Red: Countries where German is more known than French.
Blue: Countries where French is more known than German.
Darker colours: Native countries.
Figure: year of accession.
C: Candidate country.

With the enlargement of the European Union, the balance between French and German is slowly changing. More citizens in the new member states speak German (23% compared with 12% in the EU15) while fewer speak French or Spanish (3% and 1% respectively compared with 16% and 7% among the EU15 group). A notable exception is Romania, where 24% of the population speaks French as a foreign language compared to 6% who speak German as a foreign language. At the same time, the balance is being changed in the opposite direction by growth of the French-speaking population and decrease of the German-speaking population.

Language skills are unevenly distributed both over the geographical area of Europe and over sociodemographic groups. Reasonably good language competences are perceived in relatively small member states with several state languages, lesser used native languages or "language exchange" with neighbouring countries. This is the case in Luxembourg, where 92% speak at least two languages. Those who live in southern European countries or countries where one of the major European languages is a state language have a lower likelihood of speaking multiple foreign languages. Only 5% of Turks, 13% of Irish, 16% of Italians, 17% of Spaniards and 18% of Britons speak at least two languages apart from their native language.

==Working languages==
===European Commission===
While documents for and communication with citizens are in every official EU language as a right, day-to-day work in the European Commission is based around its three working languages: English, French, and German. Of these, English and French are used the most often. The use of English vs. French depends greatly on the unit or directorate. Only a few of the commissioners use a language other than English or French as their working language. German is rarely used as a true working language in the Commission, and German media have called the dominance of English and French a discrimination against German (which is the most spoken mother tongue of the EU) and a violation of the regulations pertaining to the EU's working languages. The German Bundestag has repeatedly called for German to receive an equal position in the Commission alongside English and French. The language situation has also disappointed many in France, and Kristalina Georgieva, who is from Bulgaria, gained a round of applause when she told the European Parliament she would learn French while in the Commission.

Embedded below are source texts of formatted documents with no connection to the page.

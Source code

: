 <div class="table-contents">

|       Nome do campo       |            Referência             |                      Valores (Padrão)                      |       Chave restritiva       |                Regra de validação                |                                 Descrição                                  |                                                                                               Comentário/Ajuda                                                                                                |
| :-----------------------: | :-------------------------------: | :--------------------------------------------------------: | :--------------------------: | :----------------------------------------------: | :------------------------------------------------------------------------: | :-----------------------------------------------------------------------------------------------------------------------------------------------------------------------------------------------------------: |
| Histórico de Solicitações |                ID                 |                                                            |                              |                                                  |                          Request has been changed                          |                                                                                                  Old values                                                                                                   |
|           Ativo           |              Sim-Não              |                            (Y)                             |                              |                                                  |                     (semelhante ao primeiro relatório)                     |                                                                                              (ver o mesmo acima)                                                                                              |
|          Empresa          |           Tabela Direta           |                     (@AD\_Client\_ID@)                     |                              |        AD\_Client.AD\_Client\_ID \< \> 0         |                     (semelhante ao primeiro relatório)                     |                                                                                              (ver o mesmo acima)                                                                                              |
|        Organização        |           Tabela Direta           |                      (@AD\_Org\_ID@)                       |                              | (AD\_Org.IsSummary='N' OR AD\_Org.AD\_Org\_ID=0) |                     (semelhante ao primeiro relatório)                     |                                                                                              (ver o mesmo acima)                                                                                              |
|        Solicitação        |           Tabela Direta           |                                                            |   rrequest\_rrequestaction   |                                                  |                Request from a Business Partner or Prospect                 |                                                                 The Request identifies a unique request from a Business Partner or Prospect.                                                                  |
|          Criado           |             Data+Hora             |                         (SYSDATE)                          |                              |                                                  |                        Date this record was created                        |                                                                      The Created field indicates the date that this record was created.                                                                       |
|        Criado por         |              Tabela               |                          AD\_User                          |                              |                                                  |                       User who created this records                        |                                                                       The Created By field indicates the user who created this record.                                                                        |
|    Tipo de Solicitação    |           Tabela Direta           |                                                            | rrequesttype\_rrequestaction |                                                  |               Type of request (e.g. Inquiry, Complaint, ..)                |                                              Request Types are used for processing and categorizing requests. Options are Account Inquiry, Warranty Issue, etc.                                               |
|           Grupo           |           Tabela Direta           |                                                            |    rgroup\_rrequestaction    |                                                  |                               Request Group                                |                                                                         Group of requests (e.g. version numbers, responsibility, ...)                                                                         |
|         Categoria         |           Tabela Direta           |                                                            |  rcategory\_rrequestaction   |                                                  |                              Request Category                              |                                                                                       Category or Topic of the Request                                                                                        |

Use of German has, however, been increasing in EU institutions, as has the number of people learning the language across Europe.

===European Parliament===

The European Parliament translates its proceedings into all official languages so that fellow MEPs can understand them better than if they had the delayed translation. Committee meetings also often default to the language most understood by those attending instead of listening to the translation.

===Court of Justice of the European Union===

The working language of the Court of Justice of the European Union is French. The judges deliberate in French, pleadings and written legal submissions are translated into French, and the judgment is drafted in French. The Advocates-General, by contrast, may work and draft their opinions in any official language, as they do not take part in any deliberations. These opinions are then translated into French for the benefit of the judges and their deliberations.

===European Central Bank===

The working language of the European Central Bank is English.

==Policy==
The European Union's legal powers on legislative acts and other initiatives on language policy are based on the provisions of the Treaties of the European Union. In the EU, language policy is the responsibility of member states, and the European Union does not have a common "language policy". Based on the principle of subsidiarity, European Union institutions play a supporting role in this field, promoting cooperation between the member states and promoting the European dimension in the member states' language policies, particularly through the teaching and dissemination of the languages of the member states (Article 149.2). The rules governing the languages of the institutions of the Community shall, without prejudice to the provisions contained in the Statute of the Court of Justice, be determined by the council, acting unanimously (Article 290). All languages, in which was originally drawn up or was translated due to enlargement, are legally equally authentic. Every citizen of the Union may write to any of the EU institutions or bodies in one of these languages and receive an answer in the same language (Article 24 TFEU).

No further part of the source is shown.